Argentina's friendly with Portugal at Old Trafford on Tuesday evening represents the latest chapter in a rivalry to be cherished. Lionel Messi and Cristiano Ronaldo will line-up against each other on English soil for the first time in over six years.
That previous meeting came in the Champions League semi-final that saw Ronaldo’s Manchester United edge past Messi’s Barcelona at the same ground they will face each other this week. In between then and now there have been a couple of Champions League wins each and the two men seem to have broken most of the records in the game.
Both have 29 hat-tricks to their name. Messi became the all-time top scorer in the Champions League last month. Ronaldo became the all-time European Championship top scorer last week.
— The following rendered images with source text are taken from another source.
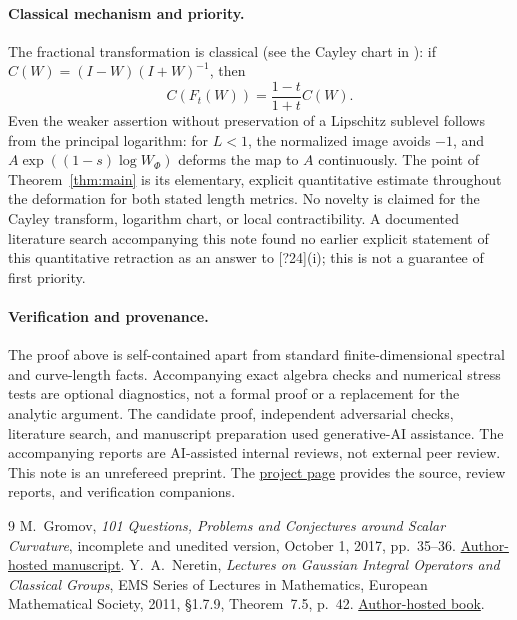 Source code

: \documentclass[11pt]{article}
\begin{document}
\paragraph{Classical mechanism and priority.}
The fractional transformation is classical (see the Cayley chart in \cite[\S1.7.9]{neretin}): if $C(W)=(I-W)(I+W)^{-1}$, then
\[
 C(F_t(W))=\frac{1-t}{1+t}C(W).
\]
Even the weaker assertion without preservation of a Lipschitz sublevel follows from the principal logarithm: for $L<1$, the normalized image avoids $-1$, and $A\exp((1-s)\log W_\Phi)$ deforms the map to $A$ continuously. The point of Theorem~\ref{thm:main} is its elementary, explicit quantitative estimate throughout the deformation for both stated length metrics. No novelty is claimed for the Cayley transform, logarithm chart, or local contractibility. A documented literature search accompanying this note found no earlier explicit statement of this quantitative retraction as an answer to [?24](i); this is not a guarantee of first priority.

\paragraph{Verification and provenance.}
The proof above is self-contained apart from standard finite-dimensional spectral and curve-length facts. Accompanying exact algebra checks and numerical stress tests are optional diagnostics, not a formal proof or a replacement for the analytic argument. The candidate proof, independent adversarial checks, literature search, and manuscript preparation used generative-AI assistance. The accompanying reports are AI-assisted internal reviews, not external peer review. This note is an unrefereed preprint. The \href{https://aleckriebel.github.io/Math/papers/gromov-unitary-lipschitz/}{project page} provides the source, review reports, and verification companions.

\begin{thebibliography}{9}
 M.~Gromov, \emph{101 Questions, Problems and Conjectures around Scalar Curvature}, incomplete and unedited version, October 1, 2017, pp.~35--36. \href{https://www.ihes.fr/~gromov/wp-content/uploads/2018/08/101-problemsOct1-2017.pdf}{Author-hosted manuscript}.
 Y.~A.~Neretin, \emph{Lectures on Gaussian Integral Operators and Classical Groups}, EMS Series of Lectures in Mathematics, European Mathematical Society, 2011, \S1.7.9, Theorem~7.5, p.~42. \href{https://www.mat.univie.ac.at/~neretin/lectures/ems.pdf}{Author-hosted book}.
\end{thebibliography}
\end{document}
Messi was on target himself last time out too, netting the winner from the penalty spot against Croatia at Upton Park on Wednesday. In their only previous international meeting both men scored – naturally – although it was the brilliant Argentine who got the winner.
That’s been a familiar story over the years. Messi has 12 wins to Ronaldo’s seven with eight drawn games. However, it is the Real Madrid man in the ascendancy right now having won the Ballon d’Or in January and Champions League in May. Real Madrid are even top of La Liga.
Is this a rivalry that’s evolving as both men change their game? Or has the narrative we’ve projected on the two men always been more nuanced than some would suggest? With the help of Spanish football experts Sid Lowe and Guillem Balague, we explore the Messi-Ronaldo dynamic…
"Messi and Ronaldo have really helped to make the narrative that surrounds it crystal clear because it almost is Messi versus Ronaldo. Certainly from a Barcelona point of view, they will tell you that he is home-grown and he's humble but he's brilliant and he wins everything. But he just wins everything because he's brilliant.
"They will then tell you to look at the guy from Real Madrid - they had to spend millions on him and he's arrogant, he's all about himself and he's still not winning everything. That's the Barcelona perspective. The Madrid perspective will say that, yes, they do represent the rivalry because, as usual, the Madrid guy will be presented as the arrogant one. He's the victim of a media that wants to see things in terms of good and bad when it's never that simple.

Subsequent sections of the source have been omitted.